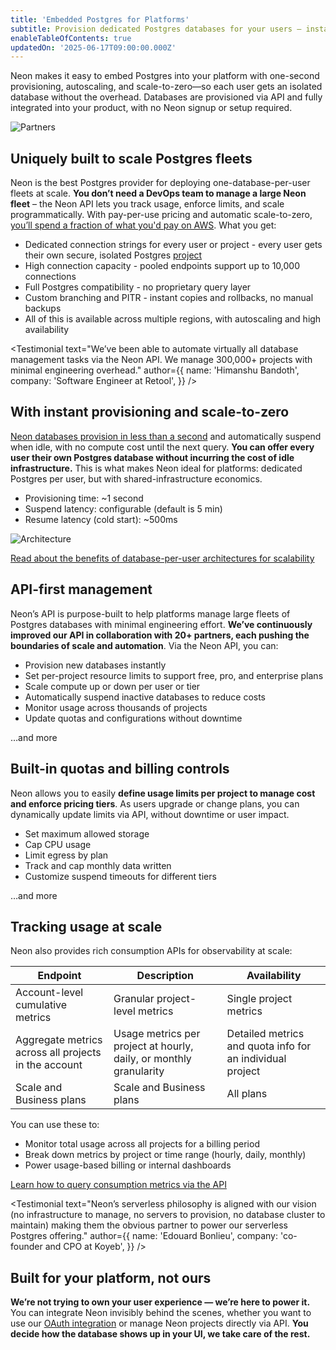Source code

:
 ```yaml
---
title: 'Embedded Postgres for Platforms'
subtitle: Provision dedicated Postgres databases for your users — instantly, affordably, and at scale
enableTableOfContents: true
updatedOn: '2025-06-17T09:00:00.000Z'
---
```


Neon makes it easy to embed Postgres into your platform with one-second provisioning, autoscaling, and scale-to-zero—so each user gets an isolated database without the overhead. Databases are provisioned via API and fully integrated into your product, with no Neon signup or setup required.

![Partners](/images/pages/platforms/partners.jpg)

<CTA title="" description="Our Solutions Engineers have helped platforms like yours embed Postgres at scale. Tell us about your use case—we’ll help you design the right approach." buttonText="Meet with us" buttonUrl="/contact-sales" />

## Uniquely built to scale Postgres fleets

Neon is the best Postgres provider for deploying one-database-per-user fleets at scale. **You don’t need a DevOps team to manage a large Neon fleet** – the Neon API lets you track usage, enforce limits, and scale programmatically. With pay-per-use pricing and automatic scale-to-zero, [you’ll spend a fraction of what you'd pay on AWS](/cost-fleets). What you get:

- Dedicated connection strings for every user or project - every user gets their own secure, isolated Postgres [project](/docs/manage/projects)
- High connection capacity - pooled endpoints support up to 10,000 connections
- Full Postgres compatibility - no proprietary query layer
- Custom branching and PITR - instant copies and rollbacks, no manual backups
- All of this is available across multiple regions, with autoscaling and high availability

<Testimonial
text="We’ve been able to automate virtually all database management tasks via the Neon API. We manage 300,000+ projects with minimal engineering overhead."
author={{
name: 'Himanshu Bandoth',
company: 'Software Engineer at Retool',
}}
/>

## With instant provisioning and scale-to-zero

[Neon databases provision in less than a second](https://github.com/neondatabase/instant-postgres?tab=readme-ov-file#instant-postgres) and automatically suspend when idle, with no compute cost until the next query. **You can offer every user their own Postgres database without incurring the cost of idle infrastructure.** This is what makes Neon ideal for platforms: dedicated Postgres per user, but with shared-infrastructure economics.

- Provisioning time: ~1 second
- Suspend latency: configurable (default is 5 min)
- Resume latency (cold start): ~500ms

![Architecture](/images/pages/platforms/architecture.jpg)

[Read about the benefits of database-per-user architectures for scalability](/docs/use-cases/database-per-user#database-per-user)

## API-first management

Neon’s API is purpose-built to help platforms manage large fleets of Postgres databases with minimal engineering effort. **We’ve continuously improved our API in collaboration with 20+ partners, each pushing the boundaries of scale and automation**. Via the Neon API, you can:

- Provision new databases instantly
- Set per-project resource limits to support free, pro, and enterprise plans
- Scale compute up or down per user or tier
- Automatically suspend inactive databases to reduce costs
- Monitor usage across thousands of projects
- Update quotas and configurations without downtime

…and more

<MegaLink tag="Case Study" title="Retool uses the Neon API to manage over 300,000 databases with just one engineer — handling everything from provisioning to quota enforcement." url="/blog/how-retool-uses-retool-and-the-neon-api-to-manage-300k-postgres-databases" />

## Built-in quotas and billing controls

Neon allows you to easily **define usage limits per project to manage cost and enforce pricing tiers**. As users upgrade or change plans, you can dynamically update limits via API, without downtime or user impact.

- Set maximum allowed storage
- Cap CPU usage
- Limit egress by plan
- Track and cap monthly data written
- Customize suspend timeouts for different tiers

…and more

<MegaLink tag="Case Study" title="Koyeb’s Database Instance Types sets an example of how to use Neon’s quota controls to define compute, storage, write, and data transfer limits per plan." url="https://www.koyeb.com/docs/databases#database-instance-types" />

## Tracking usage at scale

Neon also provides rich consumption APIs for observability at scale:

| Endpoint                                             | Description                                                        | Availability                                              |
| ---------------------------------------------------- | ------------------------------------------------------------------ | --------------------------------------------------------- |
| Account-level cumulative metrics                     | Granular project-level metrics                                     | Single project metrics                                    |
| Aggregate metrics across all projects in the account | Usage metrics per project at hourly, daily, or monthly granularity | Detailed metrics and quota info for an individual project |
| Scale and Business plans                             | Scale and Business plans                                           | All plans                                                 |

You can use these to:

- Monitor total usage across all projects for a billing period
- Break down metrics by project or time range (hourly, daily, monthly)
- Power usage-based billing or internal dashboards

[Learn how to query consumption metrics via the API](/docs/guides/consumption-metrics)

<Testimonial
text="Neon’s serverless philosophy is aligned with our vision (no infrastructure to manage, no servers to provision, no database cluster to maintain) making them the obvious partner to power our serverless Postgres offering."
author={{
name: 'Edouard Bonlieu',
company: 'co-founder and CPO at Koyeb',
}}
/>

## Built for your platform, not ours

**We’re not trying to own your user experience — we’re here to power it.** You can integrate Neon invisibly behind the scenes, whether you want to use our [OAuth integration](/docs/guides/oauth-integration) or manage Neon projects directly via API. **You decide how the database shows up in your UI, we take care of the rest.**

<CTA title="Let us help you launch" description="We’re happy to support proof-of-concepts, provide technical guidance, and share best practices from other platforms." theme="column" buttonText="Talk to us" buttonUrl="/contact-sales" linkText="Explore the API" linkUrl="/docs/reference/api-reference" />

● ● ● ●

# EXERCISE
In the listing above, find the line with "- Dedicated connection" and the line with "## API-first management"; output exactly those lines and all lines between them.

# THE ANSWER
- Dedicated connection strings for every user or project - every user gets their own secure, isolated Postgres [project](/docs/manage/projects)
- High connection capacity - pooled endpoints support up to 10,000 connections
- Full Postgres compatibility - no proprietary query layer
- Custom branching and PITR - instant copies and rollbacks, no manual backups
- All of this is available across multiple regions, with autoscaling and high availability

<Testimonial
text="We’ve been able to automate virtually all database management tasks via the Neon API. We manage 300,000+ projects with minimal engineering overhead."
author={{
name: 'Himanshu Bandoth',
company: 'Software Engineer at Retool',
}}
/>

## With instant provisioning and scale-to-zero

[Neon databases provision in less than a second](https://github.com/neondatabase/instant-postgres?tab=readme-ov-file#instant-postgres) and automatically suspend when idle, with no compute cost until the next query. **You can offer every user their own Postgres database without incurring the cost of idle infrastructure.** This is what makes Neon ideal for platforms: dedicated Postgres per user, but with shared-infrastructure economics.

- Provisioning time: ~1 second
- Suspend latency: configurable (default is 5 min)
- Resume latency (cold start): ~500ms

![Architecture](/images/pages/platforms/architecture.jpg)

[Read about the benefits of database-per-user architectures for scalability](/docs/use-cases/database-per-user#database-per-user)

## API-first management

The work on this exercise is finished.